Big Data risk management

  • With increasing attention being focused on web cookies, targeted advertising and a consumer’s need for privacy, how exposed are we to claims that we are retaining and/or profiting off of a website user’s or customer’s data?
  • How can we ensure that all personal data of employees, customers, etc. is encrypted and anonymized, and, that data cannot be de-anonymized by others?
  • Can we be certain that our firm’s cloud-based data is not being stored in a country that may not respect our and our customers’ desire for privacy?

IT personnel

  • Is the IT team too focused in some technologies, technology deployment choices (e.g., on-premises), etc.? How can this be corrected so that we have the team reflect the skills that will be needed going forward instead of those falling out of favor?  

Software vendors -  are they managing us or are we managing them?

  • Can we get better cost estimates from our software vendors, cloud or otherwise, so that we can plan/forecast more accurately? Are we pressing vendors for more transparent, straightforward contracts?
  • Are we moving to eliminate vendors that surprise us with too-frequent audits? Are we pressing vendors to give us price reductions when audits are in our favor? Are we billing vendors for our costs in the conduct of these audits? Why are we giving vendors the right to audit us?
  • Why are we accepting vendor contracts that permit vendors to charge us again (and again) for the same software we licensed years ago? Wasn’t the annual maintenance fee they charged us supposed to cover these nominal ‘innovations’?
  • Why are we permitting vendors to charge us subscription fees as well as document fees, connection tolls, virtual user fees, indirect access fees, and more? This ever-growing list of fees reflects something other than a subscription.
  • What’s our strategy to kick any single vendor to the curb should they get too greedy, fail to protect our data, provide poor service, etc.? How can we do so with minimal business disruption and very low cost?

My take

The questions above aren’t just for CIOs.
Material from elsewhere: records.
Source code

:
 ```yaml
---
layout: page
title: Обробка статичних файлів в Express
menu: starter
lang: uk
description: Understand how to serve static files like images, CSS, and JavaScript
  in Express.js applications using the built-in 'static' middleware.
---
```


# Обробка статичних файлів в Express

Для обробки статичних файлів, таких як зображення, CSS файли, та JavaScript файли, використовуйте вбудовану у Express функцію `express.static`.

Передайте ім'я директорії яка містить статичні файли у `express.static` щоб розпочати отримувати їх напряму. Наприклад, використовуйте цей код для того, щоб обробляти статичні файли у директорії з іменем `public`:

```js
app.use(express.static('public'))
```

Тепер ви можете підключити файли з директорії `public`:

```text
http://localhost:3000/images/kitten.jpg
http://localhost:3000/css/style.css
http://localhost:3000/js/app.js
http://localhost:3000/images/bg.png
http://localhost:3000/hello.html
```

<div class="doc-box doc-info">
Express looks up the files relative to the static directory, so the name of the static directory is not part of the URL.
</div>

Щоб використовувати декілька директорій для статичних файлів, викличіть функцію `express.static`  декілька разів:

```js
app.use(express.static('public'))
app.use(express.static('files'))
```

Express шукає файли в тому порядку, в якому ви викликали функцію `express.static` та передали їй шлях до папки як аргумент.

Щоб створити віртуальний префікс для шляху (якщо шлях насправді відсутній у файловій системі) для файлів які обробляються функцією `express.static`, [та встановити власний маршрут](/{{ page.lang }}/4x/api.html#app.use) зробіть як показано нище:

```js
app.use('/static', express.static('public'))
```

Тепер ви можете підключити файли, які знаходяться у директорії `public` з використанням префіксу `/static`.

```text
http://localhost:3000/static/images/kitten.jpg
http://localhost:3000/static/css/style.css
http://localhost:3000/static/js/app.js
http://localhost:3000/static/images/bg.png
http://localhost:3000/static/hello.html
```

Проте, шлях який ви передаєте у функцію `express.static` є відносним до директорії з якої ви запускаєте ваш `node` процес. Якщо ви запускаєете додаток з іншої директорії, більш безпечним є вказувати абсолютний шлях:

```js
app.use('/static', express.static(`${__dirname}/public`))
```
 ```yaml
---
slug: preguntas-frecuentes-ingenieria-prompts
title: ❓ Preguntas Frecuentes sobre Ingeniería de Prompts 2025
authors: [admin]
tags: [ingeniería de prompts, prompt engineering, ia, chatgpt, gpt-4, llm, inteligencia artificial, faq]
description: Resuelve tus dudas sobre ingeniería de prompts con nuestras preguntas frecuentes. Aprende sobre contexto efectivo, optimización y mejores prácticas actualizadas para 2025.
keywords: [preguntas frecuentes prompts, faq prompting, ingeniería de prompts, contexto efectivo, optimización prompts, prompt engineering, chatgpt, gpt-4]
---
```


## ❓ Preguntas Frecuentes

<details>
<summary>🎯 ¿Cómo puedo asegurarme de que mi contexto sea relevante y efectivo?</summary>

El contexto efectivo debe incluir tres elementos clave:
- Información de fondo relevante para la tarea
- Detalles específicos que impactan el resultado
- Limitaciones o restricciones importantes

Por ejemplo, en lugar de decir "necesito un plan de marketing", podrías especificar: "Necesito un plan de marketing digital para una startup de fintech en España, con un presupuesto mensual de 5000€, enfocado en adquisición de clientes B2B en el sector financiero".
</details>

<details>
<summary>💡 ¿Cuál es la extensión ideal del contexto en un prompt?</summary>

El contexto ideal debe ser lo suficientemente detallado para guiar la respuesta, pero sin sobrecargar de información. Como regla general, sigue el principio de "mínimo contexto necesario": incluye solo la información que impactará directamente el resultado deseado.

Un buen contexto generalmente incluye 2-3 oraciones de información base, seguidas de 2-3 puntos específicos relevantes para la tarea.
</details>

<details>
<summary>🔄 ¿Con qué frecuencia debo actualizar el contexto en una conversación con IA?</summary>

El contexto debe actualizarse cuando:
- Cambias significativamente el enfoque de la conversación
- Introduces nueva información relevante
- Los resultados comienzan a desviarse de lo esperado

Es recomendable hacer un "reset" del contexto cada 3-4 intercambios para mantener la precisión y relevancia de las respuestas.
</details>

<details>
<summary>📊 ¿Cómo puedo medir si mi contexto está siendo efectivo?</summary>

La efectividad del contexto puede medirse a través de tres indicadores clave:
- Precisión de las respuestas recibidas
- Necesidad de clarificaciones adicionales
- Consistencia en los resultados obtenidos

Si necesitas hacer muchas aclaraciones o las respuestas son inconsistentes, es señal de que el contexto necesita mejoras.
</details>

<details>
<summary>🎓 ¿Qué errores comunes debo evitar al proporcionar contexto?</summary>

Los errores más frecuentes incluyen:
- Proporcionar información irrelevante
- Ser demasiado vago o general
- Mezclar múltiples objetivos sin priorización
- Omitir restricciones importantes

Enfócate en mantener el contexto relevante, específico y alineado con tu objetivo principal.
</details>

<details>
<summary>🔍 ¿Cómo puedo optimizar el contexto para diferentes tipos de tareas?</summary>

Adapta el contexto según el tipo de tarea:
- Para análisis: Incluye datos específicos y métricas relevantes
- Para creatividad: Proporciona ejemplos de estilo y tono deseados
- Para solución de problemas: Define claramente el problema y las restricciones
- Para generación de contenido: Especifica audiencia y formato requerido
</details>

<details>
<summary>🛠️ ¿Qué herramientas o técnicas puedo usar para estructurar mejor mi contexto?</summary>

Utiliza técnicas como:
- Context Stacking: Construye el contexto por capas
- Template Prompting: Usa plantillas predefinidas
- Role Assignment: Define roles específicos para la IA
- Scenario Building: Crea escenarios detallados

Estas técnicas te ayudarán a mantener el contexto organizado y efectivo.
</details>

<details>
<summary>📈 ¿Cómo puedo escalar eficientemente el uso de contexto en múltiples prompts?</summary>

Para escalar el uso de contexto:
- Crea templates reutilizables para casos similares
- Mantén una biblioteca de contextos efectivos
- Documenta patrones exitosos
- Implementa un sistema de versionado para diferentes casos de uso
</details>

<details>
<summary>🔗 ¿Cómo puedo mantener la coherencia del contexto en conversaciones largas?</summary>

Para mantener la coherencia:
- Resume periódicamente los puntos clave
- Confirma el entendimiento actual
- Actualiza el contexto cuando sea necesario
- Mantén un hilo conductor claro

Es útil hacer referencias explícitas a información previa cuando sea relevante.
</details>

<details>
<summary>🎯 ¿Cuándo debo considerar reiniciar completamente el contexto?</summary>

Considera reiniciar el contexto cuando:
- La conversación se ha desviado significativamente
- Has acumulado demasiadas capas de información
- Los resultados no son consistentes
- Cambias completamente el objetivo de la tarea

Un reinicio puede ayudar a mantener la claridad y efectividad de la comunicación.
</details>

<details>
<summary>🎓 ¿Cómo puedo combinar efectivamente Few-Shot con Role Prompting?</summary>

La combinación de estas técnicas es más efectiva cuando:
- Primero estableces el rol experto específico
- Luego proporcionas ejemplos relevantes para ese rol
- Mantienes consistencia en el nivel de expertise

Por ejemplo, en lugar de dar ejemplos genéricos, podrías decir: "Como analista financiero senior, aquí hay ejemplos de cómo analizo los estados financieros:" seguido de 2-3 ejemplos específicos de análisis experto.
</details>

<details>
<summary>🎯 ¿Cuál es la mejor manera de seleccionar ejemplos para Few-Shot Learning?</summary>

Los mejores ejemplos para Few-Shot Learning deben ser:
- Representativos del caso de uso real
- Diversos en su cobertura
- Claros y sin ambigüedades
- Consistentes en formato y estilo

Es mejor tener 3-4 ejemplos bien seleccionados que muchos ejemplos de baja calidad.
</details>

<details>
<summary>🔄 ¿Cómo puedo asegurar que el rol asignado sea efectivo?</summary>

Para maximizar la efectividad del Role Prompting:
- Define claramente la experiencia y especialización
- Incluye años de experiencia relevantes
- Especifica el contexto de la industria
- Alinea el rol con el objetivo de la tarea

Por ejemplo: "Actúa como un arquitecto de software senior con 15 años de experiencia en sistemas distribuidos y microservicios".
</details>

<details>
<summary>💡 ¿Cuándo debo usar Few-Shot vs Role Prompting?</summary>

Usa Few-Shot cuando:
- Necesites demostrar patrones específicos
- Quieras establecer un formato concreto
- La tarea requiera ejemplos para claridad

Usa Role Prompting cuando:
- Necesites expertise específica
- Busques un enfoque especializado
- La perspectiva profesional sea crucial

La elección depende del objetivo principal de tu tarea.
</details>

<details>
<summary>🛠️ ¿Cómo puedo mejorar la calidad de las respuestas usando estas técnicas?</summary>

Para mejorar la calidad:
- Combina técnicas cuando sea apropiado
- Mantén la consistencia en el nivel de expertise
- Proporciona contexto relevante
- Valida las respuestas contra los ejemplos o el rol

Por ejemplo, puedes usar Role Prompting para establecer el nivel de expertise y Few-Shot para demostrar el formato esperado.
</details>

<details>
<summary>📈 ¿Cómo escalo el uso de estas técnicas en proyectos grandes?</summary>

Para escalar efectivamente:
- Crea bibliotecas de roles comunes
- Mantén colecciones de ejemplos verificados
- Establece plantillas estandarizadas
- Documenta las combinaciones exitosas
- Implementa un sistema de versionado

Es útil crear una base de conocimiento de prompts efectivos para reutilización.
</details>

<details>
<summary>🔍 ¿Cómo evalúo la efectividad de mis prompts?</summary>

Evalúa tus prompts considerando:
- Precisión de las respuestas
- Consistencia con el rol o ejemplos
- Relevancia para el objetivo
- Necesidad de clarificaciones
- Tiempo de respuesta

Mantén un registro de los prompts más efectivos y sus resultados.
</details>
Software vendors, integrators, implementers, etc. would be wise to help CIOs with these matters and to adjust their businesses accordingly. If your livelihood depends on CIOs, then you need to make sure your firm is on the right side of business and technology trends. There’s been enormous price deflation in computing hardware and even greater improvements in computing power, storage, etc. but the services space has yet to reimagine its role. That time is now.

Remember, if your customer, the CIO, can’t adequately defend your technology before the board, then you’ll likely lose this firm as a customer as well as the CIO’s fealty to your firm.

Boards have a fiduciary responsibility to shareholders but not to entrenched technology firms. They have a right to know how well their firm and its systems are protected. They also must ensure that capital funds are spent wisely and that the firm’s leaders are taking appropriate actions to maximize short-term earnings while also creating the opportunities for the firm’s long-term success. The rate of change and innovation in technology continues to accelerate and so, too, must a company’s IT strategy. A good board wants to understand the issues facing IT (and the firm) today as well as the thinking behind the decisions its executives are making re: technology and technology services.

One thing is abundantly clear, with all of the change afoot these days, a status-quo seeking CIO is not really viable or recommended.